Zzz. Zzz. Zzzzzz. And no, that’s not sound of me catching some Z’s — that’s the buzz of what sounds like a chainsaw to me. I’d seen the two men who work on the land regularly pull up the drive earlier. Just another project, I think. But when I go out to see what all the noise is for, my eyes fall on what he’s done — what he’s doing, rather, and I can’t help but let my jaw drop. His mimics mine, and the buzzing subsides.
“Are y’all cutting that all the way down?” I ask, hoping I’m wrong, yet knowing the answer, seeing that the chainsaw has been driven through at least three-fourths of the massive trunk of the backyard cherry tree.
“Yep,” D replies.
“Why??” I have to know.
“It’s rotten. All the way through.”
My first instinct is to protest with a “yeah, but…” even though I know it’s too late.
“Don’t want it fallin’ on the house.”
He’s right. I don’t.
What he’s doing is for the best, even if it ushers in tremendous sadness.
Isn’t this true of Someone else, too?
A few years ago, I’d pretend everything was fine, like losing this dead tree didn’t bother me. I’d tell myself to get over it, that I didn’t even have an attachment to this one, that I “shouldn’t” feel this way. Now, though, I let myself be sad. Not unreasonably so, but enough to process it:
A tree has died. (And was actually dead for a while, still standing, apparently)
The landscape of the backyard has changed.
Even though I never climbed this tree, never sat underneath its branches — it’s been a part of this house as long as I’ve known it; losing it is like losing a piece of home.
I go inside after chit-chatting, and ten minutes later, my dogs and I hear a heavy thud. What’s done is done. I don’t cry, but I do grieve because pretending this sadness isn’t here won’t make it disappear.
I decide that baking cookies is never a bad idea. Right in the middle of the work-day, I pour in sugar and crack three eggs, and I wonder at the beauty of sadness. Wouldn’t the absence of sadness in light of this loss mean I hadn’t noticed, hadn’t appreciated, hadn’t loved? Don’t misunderstand — I don’t suggest to go out looking for sadness.
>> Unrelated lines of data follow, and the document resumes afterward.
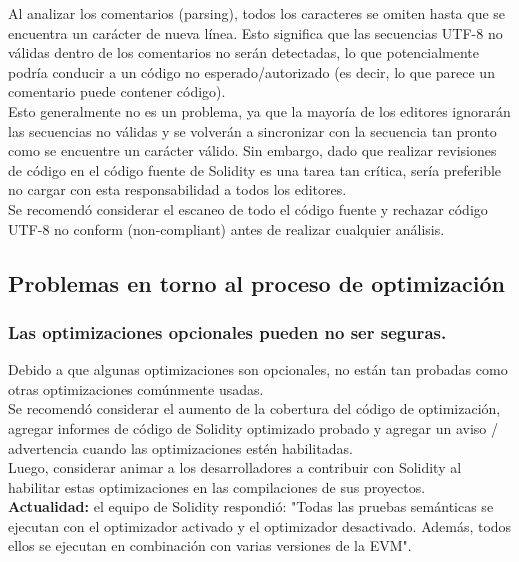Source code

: Al analizar los comentarios (parsing), todos los caracteres se omiten hasta que se encuentra un carácter de nueva línea. Esto significa que las secuencias UTF-8 no válidas dentro de los comentarios no serán detectadas, lo que potencialmente podría conducir a un código no esperado/autorizado (es decir, lo que parece un comentario puede contener código).\\

Esto generalmente no es un problema, ya que la mayoría de los editores ignorarán las secuencias no válidas y se volverán a sincronizar con la secuencia tan pronto como se encuentre un carácter válido. Sin embargo, dado que realizar revisiones de código en el código fuente de Solidity es una tarea tan crítica, sería preferible no cargar con esta responsabilidad a todos los editores.\\

Se recomendó considerar el escaneo de todo el código fuente y rechazar código UTF-8 no conform (non-compliant) antes de realizar cualquier análisis.\\

\subsection{Problemas en torno al proceso de optimización}

\subsubsection{Las optimizaciones opcionales pueden no ser seguras.}

Debido a que algunas optimizaciones son opcionales, no están tan probadas como otras optimizaciones comúnmente usadas.\\

Se recomendó considerar el aumento de la cobertura del código de optimización, agregar informes de código de Solidity optimizado probado y agregar un aviso / advertencia cuando las optimizaciones estén habilitadas.\\

Luego, considerar animar a los desarrolladores a contribuir con Solidity al habilitar estas optimizaciones en las compilaciones de sus proyectos.\\

\textbf{Actualidad:} el equipo de Solidity respondió: "Todas las pruebas semánticas se ejecutan con el optimizador activado y el optimizador desactivado. Además, todos ellos se ejecutan en combinación con varias versiones de la EVM".\\

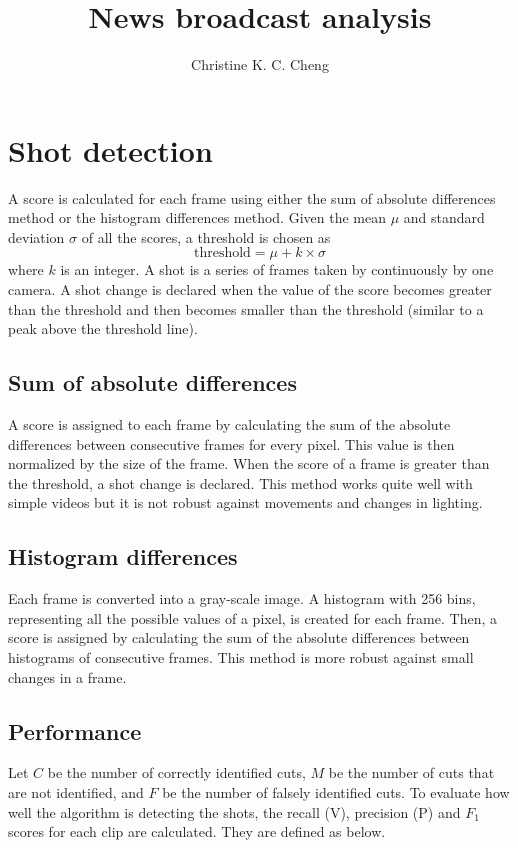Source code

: \documentclass{article}
\title{News broadcast analysis}
\author{
	Christine K. C. Cheng
}
\begin{document}
\maketitle

\section{Shot detection}
A score is calculated for each frame using either the sum of absolute differences method or the histogram differences method. Given the mean $\mu$ and standard deviation $\sigma$ of all the scores, a threshold is chosen as $$\text{threshold} = \mu + k\times \sigma$$ where $k$ is an integer. A shot is a series of frames taken by continuously by one camera. A shot change is declared when the value of the score becomes greater than the threshold and then becomes smaller than the threshold (similar to a peak above the threshold line).

\subsection*{Sum of absolute differences}
A score is assigned to each frame by calculating the sum of the absolute differences between consecutive frames for every pixel. This value is then normalized by the size of the frame. When the score of a frame is greater than the threshold, a shot change is declared. This method works quite well with simple videos but it is not robust against movements and changes in lighting.

\subsection*{Histogram differences}
Each frame is converted into a gray-scale image. A histogram with 256 bins, representing all the possible values of a pixel, is created for each frame. Then, a score is assigned by calculating the sum of the absolute differences between histograms of consecutive frames. This method is more robust against small changes in a frame.

\subsection*{Performance}
Let $C$ be the number of correctly identified cuts, $M$ be the number of cuts that are not identified, and $F$ be the number of falsely identified cuts. To evaluate how well the algorithm is detecting the shots, the recall (V), precision (P) and $F_1$ scores for each clip are calculated. They are defined as below.
\end{document}
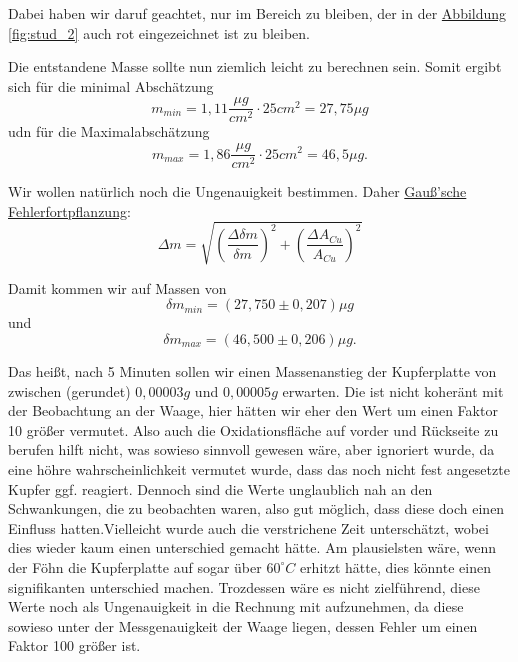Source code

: Dabei haben wir daruf geachtet, nur im Bereich zu bleiben, der in der \hyperref[fig:stud_2]{Abbildung \ref*{fig:stud_2}} auch rot eingezeichnet ist zu bleiben.

Die entstandene Masse sollte nun ziemlich leicht zu berechnen sein. Somit ergibt sich für die minimal Abschätzung
\begin{equation}
    m_{min} = 1,11 \frac{\mu g}{cm^2} \cdot 25cm^2 = 27,75 \mu g 
\end{equation}
udn für die Maximalabschätzung
\begin{equation}
    m_{max} = 1,86 \frac{\mu g}{cm^2} \cdot 25cm^2 = 46,5 \mu g.
\end{equation}

Wir wollen natürlich noch die Ungenauigkeit bestimmen. Daher \hyperref[eq:gauss_fehlfortpflanzung]{Gauß'sche Fehlerfortpflanzung}:
\begin{equation}
    \Delta m = \sqrt{\left(\frac{\Delta \delta m}{\delta m} \right)^2 + \left(\frac{\Delta A_{Cu}}{A_{Cu}} \right)^2}
\end{equation}

Damit kommen wir auf Massen von 
\begin{equation}
    \boxed{\delta m_{min} = (27,750 \pm 0,207) \mu g}
\end{equation}
und
\begin{equation}
    \boxed{\delta m_{max} = (46,500 \pm 0,206 ) \mu g}.
\end{equation}

Das heißt, nach 5 Minuten sollen wir einen Massenanstieg der Kupferplatte von zwischen (gerundet) $0,00003g$ und $0,00005g$ erwarten.
Die ist nicht koheränt mit der Beobachtung an der Waage, hier hätten wir eher den Wert um einen Faktor 10 größer vermutet.
Also auch die Oxidationsfläche auf vorder und Rückseite zu berufen hilft nicht, was sowieso sinnvoll gewesen wäre, aber ignoriert wurde, da eine höhre wahrscheinlichkeit vermutet wurde, dass das noch nicht fest angesetzte Kupfer ggf. reagiert.
Dennoch sind die Werte unglaublich nah an den Schwankungen, die zu beobachten waren, also gut möglich, dass diese doch einen Einfluss hatten.Vielleicht wurde auch die verstrichene Zeit unterschätzt, wobei dies wieder kaum einen unterschied gemacht hätte. Am plausielsten wäre, wenn der Föhn die Kupferplatte auf sogar über $60^\circ C$ erhitzt hätte, dies könnte einen signifikanten unterschied machen.
Trozdessen wäre es nicht zielführend, diese Werte noch als Ungenauigkeit in die Rechnung mit aufzunehmen, da diese sowieso unter der Messgenauigkeit der Waage liegen, dessen Fehler um einen Faktor 100 größer ist.

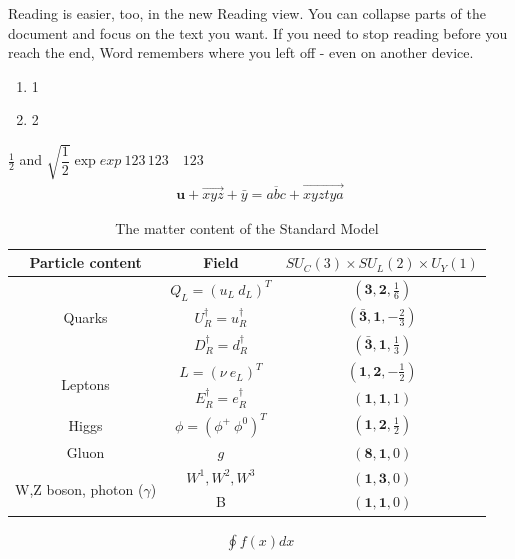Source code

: \documentclass[a4paper, 11pt]{article}
\begin{document}
	Reading is easier, too, in the new Reading view. You can collapse parts of the document and focus on the text you want. If you need to stop reading before you reach the end, Word remembers where you left off - even on another device.
	\begin{enumerate}
		\item 1
		\item 2
	\end{enumerate}
	$ \frac{1}{2} $ and $ \sqrt{\dfrac{1}{2}} \exp                  exp \ 123 \,123\quad123 $
	\begin{align}
	\textbf{u}+\vec{xyz}+\bar{y}=\overline{abc} + \overrightarrow{xyztya}
	\end{align}
	\renewcommand{\arraystretch}{1.2}
\begin{table}
	\begin{center}
		\begin{tabular}{|c|c|c|}
			\hline
			Particle content & Field & $ SU_C (3) \times SU_L (2) \times U_Y (1) $\\
			\hline\hline
			\multirow{3}{*}{Quarks} &$ Q_L = (u_L\ d_L)^T $ & $ (\textbf{3}, \textbf{2}, \frac{1}{6}) $\\
			& $ U^\dagger_R = u_R^\dagger $ & $ (\bar{\textbf{3}}, \textbf{1},-\frac{2}{3}) $\\
			& $ D^\dagger_R = d_R^\dagger $ & $ (\bar{\textbf{3}},\textbf{1},\frac{1}{3}) $\\
			\hline
			\multirow{2}{*}{Leptons} & $ L = (\nu\ e_L)^T $ & $ (\textbf{1}, \textbf{2}, - \frac{1}{2}) $\\
			& $ E^\dagger_R = e_R^\dagger $ & $ (\textbf{1}, \textbf{1},1) $\\
			\hline
			Higgs & $ \phi = (\phi^+\ \phi^0)^T $ & $ (\textbf{1}, \textbf{2},  \frac{1}{2}) $\\
			\hline
			Gluon & $ g $ & $ (\textbf{8}, \textbf{1}, 0) $\\
			\hline
			\multirow{2}{*}{W,Z boson, photon ($ \gamma $)} & $ W^1, W^2, W^3 $ & $ (\textbf{1}, \textbf{3}, 0) $\\
			& B & $ (\textbf{1}, \textbf{1}, 0) $\\
			\hline
		\end{tabular}
	\end{center}
	\caption{The matter content of the Standard Model}
	\label{SM particle}
\end{table}
	\renewcommand{\arraystretch}{1}
	\begin{align}
	\oint f\left(x\right)dx
	\end{align}
\end{document}
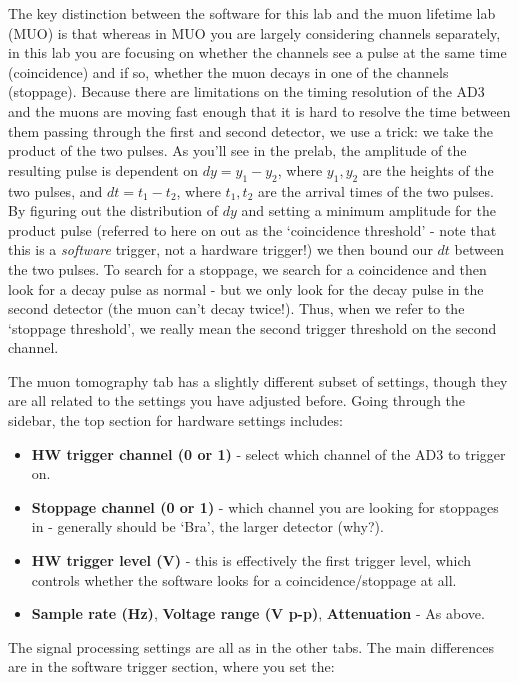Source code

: \documentclass{../lab}
\begin{document}
The key distinction between the software for this lab and the muon lifetime lab (MUO) is that whereas in MUO you are largely considering channels separately, in this lab you are focusing on whether the channels see a pulse at the same time (coincidence) and if so, whether the muon decays in one of the channels (stoppage). Because there are limitations on the timing resolution of the AD3 and the muons are moving fast enough that it is hard to resolve the time between them passing through the first and second detector, we use a trick: we take the product of the two pulses. As you'll see in the prelab, the amplitude of the resulting pulse is dependent on $dy = y_1 - y_2$, where $y_1,y_2$ are the heights of the two pulses, and $dt = t_1 - t_2$, where $t_1, t_2$ are the arrival times of the two pulses. By figuring out the distribution of $dy$ and setting a minimum amplitude for the product pulse (referred to here on out as the `coincidence threshold' - note that this is a \textit{software} trigger, not a hardware trigger!) we then bound our $dt$ between the two pulses. To search for a stoppage, we search for a coincidence and then look for a decay pulse as normal - but we only look for the decay pulse in the second detector (the muon can't decay twice!). Thus, when we refer to the `stoppage threshold', we really mean the second trigger threshold on the second channel.

The muon tomography tab has a slightly different subset of settings, though they are all related to the settings you have adjusted before. Going through the sidebar, the top section for hardware settings includes:

\begin{itemize}
    \item \textbf{HW trigger channel (0 or 1)} - select which channel of the AD3 to trigger on.
    \item \textbf{Stoppage channel (0 or 1)} - which channel you are looking for stoppages in - generally should be `Bra', the larger detector (why?).
    \item \textbf{HW trigger level (V)} - this is effectively the first trigger level, which controls whether the software looks for a coincidence/stoppage at all.
    \item \textbf{Sample rate (Hz)}, \textbf{Voltage range (V p-p)}, \textbf{Attenuation} - As above.
\end{itemize}

The signal processing settings are all as in the other tabs. The main differences are in the software trigger section, where you set the:
\end{document}
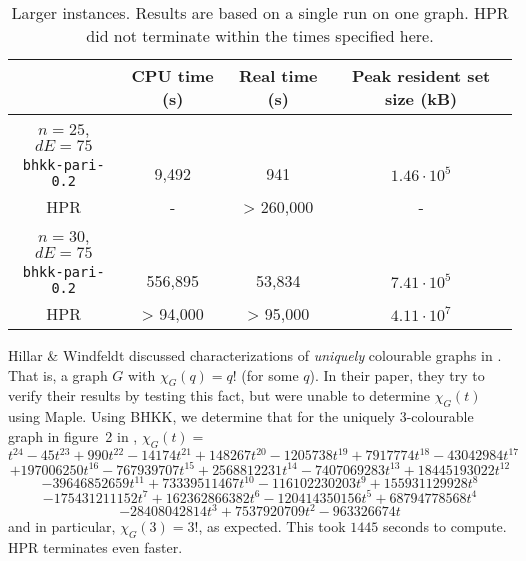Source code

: \documentclass[a4paper]{article}
\newcommand{\code}{\texttt}
\begin{document}
\begin{table}[H]\centering
 \begin{tabular}{|c|c|c|c|} \hline
  & CPU time (s) & Real time (s) & Peak resident set size (kB) \\ \hline
  $n = 25$, $dE = 75$ & & & \\ \hline
  \code{bhkk-pari-0.2} & 9,492 & 941 & $1.46 \cdot 10^{5}$ \\ \hline
  HPR & - & > 260,000 & - \\ \hline
  $n = 30$, $dE = 75$ &  &  &  \\ \hline
  \code{bhkk-pari-0.2} & 556,895 & 53,834 & $7.41 \cdot 10^{5}$ \\ \hline
  HPR & > 94,000 & > 95,000 & $4.11 \cdot 10^{7}$ \\ \hline
 \end{tabular}
 \caption{Larger instances. Results are based on a single run on one graph. HPR did not terminate within the times specified here.}
\end{table}

Hillar \& Windfeldt discussed characterizations of \emph{uniquely} colourable graphs in \cite{hillar_windfeldt}. That is, a graph $G$ with $\chi_G(q) = q!$ (for some $q$). In their paper, they try to verify their results by testing this fact, but were unable to determine $\chi_G(t)$ using Maple. Using BHKK, we determine that for the uniquely 3-colourable graph in figure~2 in \cite{hillar_windfeldt}, $\chi_G(t) = $
$$
t^{24} - 45t^{23} + 990t^{22} -14174t^{21} + 148267t^{20} - 1205738t^{19} + 7917774t^{18} - 43042984t^{17}
$$
$$
+ 197006250t^{16} - 767939707t^{15} + 2568812231t^{14} - 7407069283t^{13} + 18445193022t^{12}
$$
$$
- 39646852659t^{11} + 73339511467t^{10} - 116102230203t^9 + 155931129928t^8
$$
$$
- 175431211152t^7 + 162362866382t^6 - 120414350156t^5 + 68794778568t^4
$$
$$
- 28408042814t^3 + 7537920709t^2 - 963326674t
$$
and in particular, $\chi_G(3) = 3!$, as expected. This took $1445$ seconds to compute. HPR terminates even faster.
\end{document}
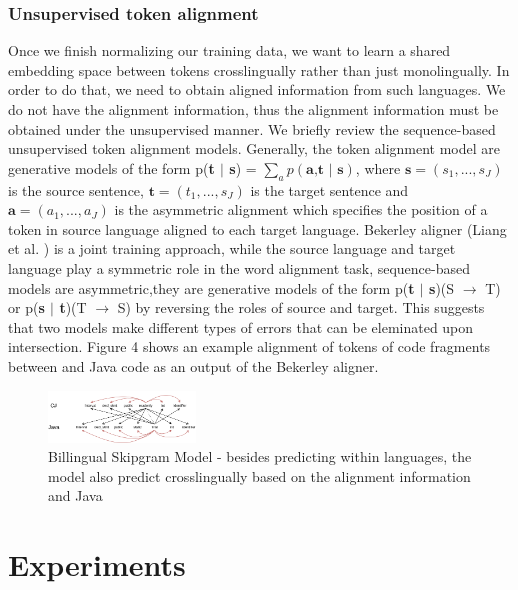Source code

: \subsubsection{ Unsupervised token alignment}

Once we finish normalizing our training data, we want to learn a shared embedding space between tokens crosslingually rather than just monolingually. In order to do that, we need to obtain aligned information from such languages. We do not have the alignment information, thus the alignment information must be obtained under the unsupervised manner. We briefly review the sequence-based unsupervised token alignment models. Generally, the token alignment model are generative models of the form p(\textbf{t $|$ s}) = $\displaystyle\sum_{a} p(\textbf{a,t $|$ s})$, where $\textbf{s} = (s_{1},..., s_{J})$ is the source sentence, $\textbf{t} = (t_{1},..., s_{J})$ is the target sentence and $\textbf{a} = (a_{1},..., a_{J})$ is the asymmetric alignment which specifies the position of a token in source language aligned to each target language. Bekerley aligner (Liang et al. \cite{liang2006alignment}) is a joint training approach, while the source language and target language play a symmetric role in the word alignment task, sequence-based models are asymmetric,they are generative models of the form p(\textbf{t $|$ s})(S $\rightarrow$ T) or p(\textbf{s $|$ t})(T $\rightarrow$ S) by reversing the roles of source and target. This suggests that two models make different types of errors that can be eleminated upon intersection. Figure 4 shows an example alignment of tokens of code fragments between  and Java code as an output of the Bekerley aligner.

\begin{figure}[t!]
	\includegraphics[width=0.35\textwidth]{biskip_align}
	\caption{Billingual Skipgram Model - besides predicting within languages, the model also predict crosslingually based on the alignment information  and Java}
	\label{fig:clf}
\end{figure}

\section{Experiments}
But when it finds us, we’ve got to acknowledge it’s there. It’s the only way to begin to ask God to help with what’s in disrepair.
In this life, we will have trouble (John 16:33). Pain will pierce, disappointment will daunt, sadness will sorrow. But Jesus has overcome it all (John 16:33 continued).
So today, don’t fear sadness. Don’t run too fast from it either. If it comes today, let its beauty surprise you — the beautiful reminder that you can feel, you are human, you do love. And remember, God is big enough to handle your sadness; it’s not here to stay (Revelation 21:4).